To the Lord General Cromwell
The poem, written in 1952 at the dawn of the Protectorate, starts by listing some of Cromwell’s achievements so far, not least his defeat of the Scots – rather his defeats of the Scots. The Scottish covenanters fought in the first English civil war on the side of parliament, but changed sides later on when it became clear that the Presbyterian faction in the Roundheads were losing out to the more radical independents – who had little sympathy with the covenanter’s aim of establishing Presbyterian church government across Britain. Milton’s poem ‘On the New Forcers of Conscience under the Long Parliament’ is of this anti-Presbyterian tendency, mocking the idea of replacing one system of tyrannical (from Milton’s point of view) church government with another, and cocking a snook at ‘Scotch what-d’ye call’s into the bargain. After switching sides, the Scots never won a battle against Cromwell’s new model army, losing decisively at Preston (‘Darwen stream’), Dunbar and Worcester.

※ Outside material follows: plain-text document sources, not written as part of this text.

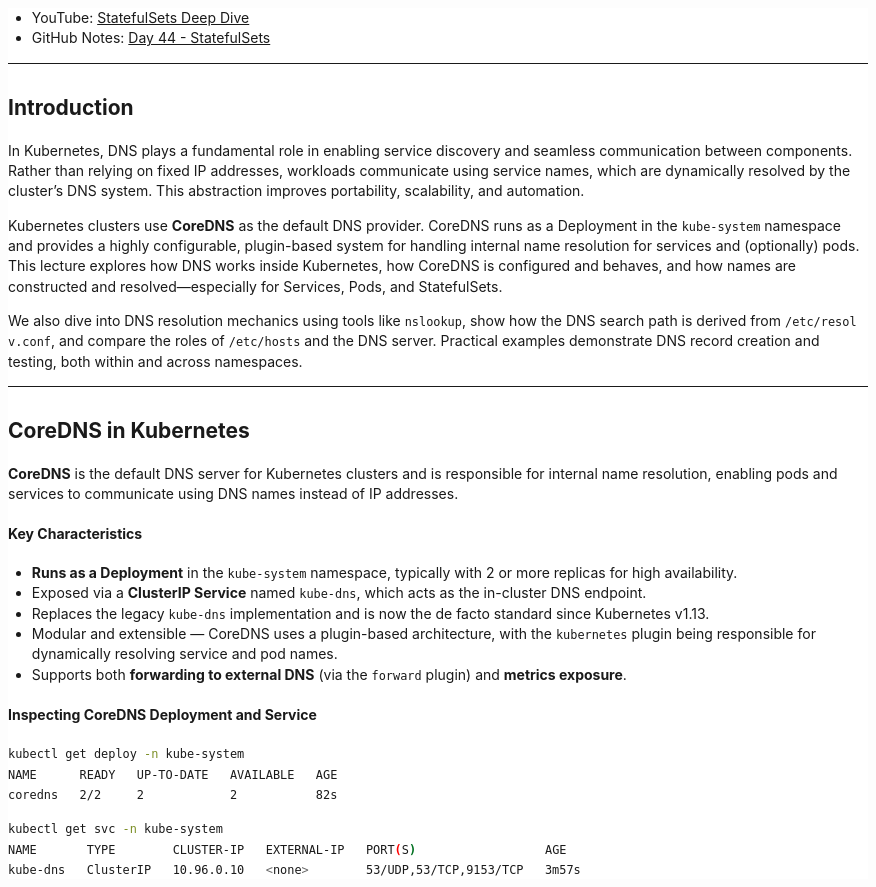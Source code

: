    * YouTube: [StatefulSets Deep Dive](https://www.youtube.com/watch?v=ES48aMk4Gys&ab_channel=CloudWithVarJosh)
   * GitHub Notes: [Day 44 - StatefulSets](https://github.com/CloudWithVarJosh/CKA-Certification-Course-2025/tree/main/Day%2044)

---

## Introduction

In Kubernetes, DNS plays a fundamental role in enabling service discovery and seamless communication between components. Rather than relying on fixed IP addresses, workloads communicate using service names, which are dynamically resolved by the cluster’s DNS system. This abstraction improves portability, scalability, and automation.

Kubernetes clusters use **CoreDNS** as the default DNS provider. CoreDNS runs as a Deployment in the `kube-system` namespace and provides a highly configurable, plugin-based system for handling internal name resolution for services and (optionally) pods. This lecture explores how DNS works inside Kubernetes, how CoreDNS is configured and behaves, and how names are constructed and resolved—especially for Services, Pods, and StatefulSets.

We also dive into DNS resolution mechanics using tools like `nslookup`, show how the DNS search path is derived from `/etc/resolv.conf`, and compare the roles of `/etc/hosts` and the DNS server. Practical examples demonstrate DNS record creation and testing, both within and across namespaces.


---

## CoreDNS in Kubernetes

**CoreDNS** is the default DNS server for Kubernetes clusters and is responsible for internal name resolution, enabling pods and services to communicate using DNS names instead of IP addresses.

#### Key Characteristics

* **Runs as a Deployment** in the `kube-system` namespace, typically with 2 or more replicas for high availability.
* Exposed via a **ClusterIP Service** named `kube-dns`, which acts as the in-cluster DNS endpoint.
* Replaces the legacy `kube-dns` implementation and is now the de facto standard since Kubernetes v1.13.
* Modular and extensible — CoreDNS uses a plugin-based architecture, with the `kubernetes` plugin being responsible for dynamically resolving service and pod names.
* Supports both **forwarding to external DNS** (via the `forward` plugin) and **metrics exposure**.

#### Inspecting CoreDNS Deployment and Service

```bash
kubectl get deploy -n kube-system
NAME      READY   UP-TO-DATE   AVAILABLE   AGE
coredns   2/2     2            2           82s
```

```bash
kubectl get svc -n kube-system
NAME       TYPE        CLUSTER-IP   EXTERNAL-IP   PORT(S)                  AGE
kube-dns   ClusterIP   10.96.0.10   <none>        53/UDP,53/TCP,9153/TCP   3m57s
```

Milton, who makes a kind of holy warrior of Cromwell, sees this as God’s work being done. Cromwell thought much the same thing himself, though he was fairly conciliatory with the Scottish once he had subdued them, not meting out the kind of dreadful punishment the Catholic Irish were subject to.

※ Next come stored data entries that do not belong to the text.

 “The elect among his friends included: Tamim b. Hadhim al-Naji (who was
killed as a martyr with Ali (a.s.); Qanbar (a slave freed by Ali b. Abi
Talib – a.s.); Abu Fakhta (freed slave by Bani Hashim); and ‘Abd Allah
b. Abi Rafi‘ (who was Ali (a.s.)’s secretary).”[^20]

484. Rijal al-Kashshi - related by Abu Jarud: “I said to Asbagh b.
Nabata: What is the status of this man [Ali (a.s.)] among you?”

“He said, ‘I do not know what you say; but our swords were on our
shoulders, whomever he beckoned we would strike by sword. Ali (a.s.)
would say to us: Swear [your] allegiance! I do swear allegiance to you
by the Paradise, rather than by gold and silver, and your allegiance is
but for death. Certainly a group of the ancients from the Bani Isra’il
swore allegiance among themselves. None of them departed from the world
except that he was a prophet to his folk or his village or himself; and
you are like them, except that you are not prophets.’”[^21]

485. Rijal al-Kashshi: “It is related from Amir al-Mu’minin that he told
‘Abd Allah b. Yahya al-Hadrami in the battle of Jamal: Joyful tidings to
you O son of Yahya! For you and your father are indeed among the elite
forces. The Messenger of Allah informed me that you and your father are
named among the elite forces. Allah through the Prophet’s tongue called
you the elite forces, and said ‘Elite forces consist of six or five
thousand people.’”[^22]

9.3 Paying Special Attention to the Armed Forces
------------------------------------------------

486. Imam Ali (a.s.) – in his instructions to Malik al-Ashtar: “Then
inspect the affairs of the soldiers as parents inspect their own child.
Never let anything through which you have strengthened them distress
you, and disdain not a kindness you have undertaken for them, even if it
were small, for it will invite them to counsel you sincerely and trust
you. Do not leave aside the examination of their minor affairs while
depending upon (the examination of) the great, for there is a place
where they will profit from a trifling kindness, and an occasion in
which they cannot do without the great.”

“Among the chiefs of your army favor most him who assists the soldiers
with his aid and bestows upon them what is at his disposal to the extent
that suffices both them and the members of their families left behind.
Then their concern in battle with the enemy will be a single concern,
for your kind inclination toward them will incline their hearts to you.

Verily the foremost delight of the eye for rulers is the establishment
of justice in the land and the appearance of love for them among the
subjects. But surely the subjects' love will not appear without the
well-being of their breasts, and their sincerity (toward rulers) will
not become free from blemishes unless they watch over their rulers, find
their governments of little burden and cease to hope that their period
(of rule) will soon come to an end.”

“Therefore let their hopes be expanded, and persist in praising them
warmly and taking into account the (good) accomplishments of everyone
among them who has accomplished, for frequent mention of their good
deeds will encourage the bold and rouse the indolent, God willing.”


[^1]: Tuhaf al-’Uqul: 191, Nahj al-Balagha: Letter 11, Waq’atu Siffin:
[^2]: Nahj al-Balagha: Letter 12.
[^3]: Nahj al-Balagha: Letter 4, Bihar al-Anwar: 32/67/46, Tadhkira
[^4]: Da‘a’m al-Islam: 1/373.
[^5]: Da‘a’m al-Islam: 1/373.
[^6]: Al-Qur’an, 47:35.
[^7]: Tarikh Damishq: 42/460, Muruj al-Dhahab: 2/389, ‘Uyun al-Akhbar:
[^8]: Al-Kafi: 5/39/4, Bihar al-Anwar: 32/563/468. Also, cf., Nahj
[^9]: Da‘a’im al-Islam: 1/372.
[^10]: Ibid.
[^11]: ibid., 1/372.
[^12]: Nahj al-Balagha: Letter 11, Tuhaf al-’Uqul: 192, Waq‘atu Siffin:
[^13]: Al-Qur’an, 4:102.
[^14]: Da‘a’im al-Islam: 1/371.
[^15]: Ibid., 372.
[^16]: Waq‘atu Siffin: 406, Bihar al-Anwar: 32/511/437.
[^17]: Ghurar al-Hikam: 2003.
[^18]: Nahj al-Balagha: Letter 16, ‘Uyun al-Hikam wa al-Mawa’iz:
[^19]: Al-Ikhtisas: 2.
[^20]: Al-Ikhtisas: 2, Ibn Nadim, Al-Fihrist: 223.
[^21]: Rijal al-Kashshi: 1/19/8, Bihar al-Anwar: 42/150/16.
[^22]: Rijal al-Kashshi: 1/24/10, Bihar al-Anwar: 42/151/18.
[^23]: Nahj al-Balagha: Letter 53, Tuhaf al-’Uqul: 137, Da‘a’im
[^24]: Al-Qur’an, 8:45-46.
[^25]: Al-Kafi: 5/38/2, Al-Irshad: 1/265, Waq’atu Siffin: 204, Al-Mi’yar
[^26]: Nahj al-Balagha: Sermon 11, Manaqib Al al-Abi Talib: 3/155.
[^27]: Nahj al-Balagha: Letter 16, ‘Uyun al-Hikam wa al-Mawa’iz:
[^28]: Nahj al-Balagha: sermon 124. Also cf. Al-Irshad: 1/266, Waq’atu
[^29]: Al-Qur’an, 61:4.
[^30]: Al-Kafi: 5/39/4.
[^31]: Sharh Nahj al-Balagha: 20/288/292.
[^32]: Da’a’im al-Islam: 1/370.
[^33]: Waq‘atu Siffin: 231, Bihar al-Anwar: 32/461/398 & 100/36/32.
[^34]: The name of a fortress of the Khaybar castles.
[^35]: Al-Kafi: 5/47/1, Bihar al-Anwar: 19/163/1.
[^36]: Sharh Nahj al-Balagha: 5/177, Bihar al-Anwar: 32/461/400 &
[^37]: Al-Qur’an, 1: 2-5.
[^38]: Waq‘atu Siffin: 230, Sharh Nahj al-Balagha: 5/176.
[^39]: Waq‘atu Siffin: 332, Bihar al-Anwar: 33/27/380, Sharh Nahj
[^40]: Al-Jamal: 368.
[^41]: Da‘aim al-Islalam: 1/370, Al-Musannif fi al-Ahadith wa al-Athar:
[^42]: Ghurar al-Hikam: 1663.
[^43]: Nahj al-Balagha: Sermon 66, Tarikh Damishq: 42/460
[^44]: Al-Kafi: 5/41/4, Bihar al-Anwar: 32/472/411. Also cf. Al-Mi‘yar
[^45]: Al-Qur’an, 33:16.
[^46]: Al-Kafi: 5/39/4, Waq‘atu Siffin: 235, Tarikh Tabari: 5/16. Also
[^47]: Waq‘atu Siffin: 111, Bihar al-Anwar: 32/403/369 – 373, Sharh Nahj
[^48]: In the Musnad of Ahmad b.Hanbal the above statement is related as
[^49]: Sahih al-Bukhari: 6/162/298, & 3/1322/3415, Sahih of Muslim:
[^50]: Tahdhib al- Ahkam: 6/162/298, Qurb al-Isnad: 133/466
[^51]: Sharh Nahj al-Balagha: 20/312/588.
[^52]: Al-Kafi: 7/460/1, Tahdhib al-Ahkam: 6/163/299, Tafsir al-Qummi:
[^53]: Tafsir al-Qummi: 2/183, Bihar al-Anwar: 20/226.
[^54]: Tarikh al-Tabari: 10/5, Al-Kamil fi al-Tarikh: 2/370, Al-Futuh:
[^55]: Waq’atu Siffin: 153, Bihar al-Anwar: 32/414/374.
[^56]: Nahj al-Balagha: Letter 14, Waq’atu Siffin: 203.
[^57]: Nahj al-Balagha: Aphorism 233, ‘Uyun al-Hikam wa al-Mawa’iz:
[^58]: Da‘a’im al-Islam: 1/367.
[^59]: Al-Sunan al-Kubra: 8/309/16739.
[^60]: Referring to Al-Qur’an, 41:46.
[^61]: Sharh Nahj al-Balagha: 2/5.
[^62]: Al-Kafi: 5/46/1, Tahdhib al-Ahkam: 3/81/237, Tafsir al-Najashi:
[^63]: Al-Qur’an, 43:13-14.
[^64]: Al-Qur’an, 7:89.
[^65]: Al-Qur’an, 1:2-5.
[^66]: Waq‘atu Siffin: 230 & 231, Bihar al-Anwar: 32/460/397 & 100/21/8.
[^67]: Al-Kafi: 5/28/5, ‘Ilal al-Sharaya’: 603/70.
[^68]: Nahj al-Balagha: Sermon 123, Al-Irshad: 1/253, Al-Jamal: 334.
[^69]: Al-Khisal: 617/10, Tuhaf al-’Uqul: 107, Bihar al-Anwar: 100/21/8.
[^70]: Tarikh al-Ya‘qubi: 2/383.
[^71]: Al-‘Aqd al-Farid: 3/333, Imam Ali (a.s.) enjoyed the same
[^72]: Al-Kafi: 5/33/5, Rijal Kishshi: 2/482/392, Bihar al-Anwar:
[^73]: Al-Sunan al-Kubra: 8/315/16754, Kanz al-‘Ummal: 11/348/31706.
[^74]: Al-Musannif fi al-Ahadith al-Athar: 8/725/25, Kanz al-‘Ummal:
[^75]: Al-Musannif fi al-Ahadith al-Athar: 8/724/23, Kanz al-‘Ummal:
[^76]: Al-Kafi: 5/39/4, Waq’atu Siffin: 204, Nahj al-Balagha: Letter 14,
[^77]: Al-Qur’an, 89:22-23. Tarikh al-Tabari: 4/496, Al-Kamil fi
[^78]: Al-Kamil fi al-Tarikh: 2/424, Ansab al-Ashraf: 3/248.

Milton’s main concern is religious freedom, which he sees is under threat from many new foes. He ends the poem with a plea to Cromwell to keep up the battle for religious freedom. The ‘hireling wolves’ he refers to could be the foreign troops that Charles II hoped could help him retake his throne, such as the German and Danish mercenaries that Montrose took into the North of Scotland (see last post), or the paid clergy of the Anglican establishment. Unfortunately for Milton, Cromwell didn’t live long enough to do all the godly work he could have, and Charles II came back with a vengeance – though Milton, at fellow poet Andrew Marvell’s intercession, was spared his share of the bloodletting.